Bei seinem Anblick wird mir plötzlich ganz warm. Auch mein Gesicht fängt an zu glühen. Mein Herz überschlägt sich ein paarmal, als ich meinen Blick über Parkers Körper streifen lasse. Oh mein Gott, ich danke euch, Marie und Stephan!

Mein Lehrer fährt sich aufgelöst durch sein braunes, tropfendes Haar und betrachtet mich eindringlich. Peinlich berührt wende ich meinen Blick von ihm und spüre die Röte in mein Gesicht schießen.

Er legt eine Hand auf mein Knie. „Alles okay bei dir? Ich bin so schnell gelaufen, wie ich konnte, als ich hörte, was passiert ist."

Zehn Minuten. Vom See bis ins Lager. Das soll wohl ein Scherz sein.

Als ich mich wieder gefangen habe und bereit bin ihm in die Augen zu sehen, meine ich: „Und wo haben Sie die Übeltäter gelassen? Erst schön Streiche spielen und dann vor Schiss nicht mehr auftauchen – das zeigt wahre Größe."

Mr. Parker schmunzelt ein wenig, aber kaum merklich. „Als Belohnung für ihre reife Tat, werden sie die nächste Stunde damit beschäftigt sein das Frühstücksgeschirr gründlich zu waschen."

Zwar nicht das, was sie eigentlich verdient hätten, aber es ist schon mal ein guter Anfang. Triumphierend lächle ich meinen Turnlehrer an.

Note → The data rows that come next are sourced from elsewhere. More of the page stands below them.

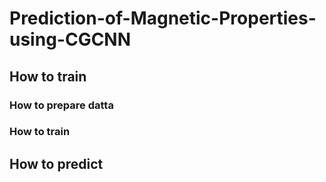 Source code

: # Prediction-of-Magnetic-Properties-using-CGCNN

## How to train

### How to prepare datta

### How to train

## How to predict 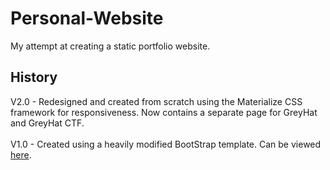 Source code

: # Personal-Website
My attempt at creating a static portfolio website.<br  />

## History
V2.0 - Redesigned and created from scratch using the Materialize CSS framework for responsiveness. Now contains a separate page for GreyHat and GreyHat CTF. <br /><br />
V1.0 - Created using a heavily modified BootStrap template. Can be viewed [here](/oldsite/).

Auch er sieht mich an, mit seinen tiefblauen Augen, die mit grünen Sprenkeln verziert sind. Ich liebe seine Augen. So wie sie geformt sind, so wie er sie auf und zu schlängt, wenn er blinzelt. So wie er mich ansieht. Nicht viel anders als alle anderen. Manchmal jedoch denke ich, dass ich etwas in seinem Blick entdecke, wenn er mich beobachtet. Um ehrlich zu sein, spüre ich ab und zu seinen Blick auf mir. Ich habe mich immer schon gefragt, wie es sich anfühlt, wenn man denkt, man wird heimlich angesehen. Es ist ein kribbeliges Gefühl. Und das sage ich nicht nur, weil ich total auf Mr. Parker abfahre.

Ein leichtes Lächeln entsteht auf seinen Lippen. Gerade so, dass sich kleine Grübchen auf seinen Wangen bilden. Am liebsten würde ich dieses Gesicht so fotografieren, wie es jetzt ist. Ich würde mir es drucken lassen und damit jede Nacht einschlafen und jeden Morgen aufstehen. Verdammt, mich hat's echt erwischt.

Er kratzt sich im Nacken und löst seine Augen von mir. Küss mich doch, küss mich bis meine Lippen geschwollen sind!, schreie ich innerlich. Doch er tut es nicht.

Klar, wieso auch.

Stattdessen nimmt er seine Hand von meinem Bein und steht auf. Aber ich will noch nicht, dass er geht, also muss ich jetzt schnell handeln. „Halt!"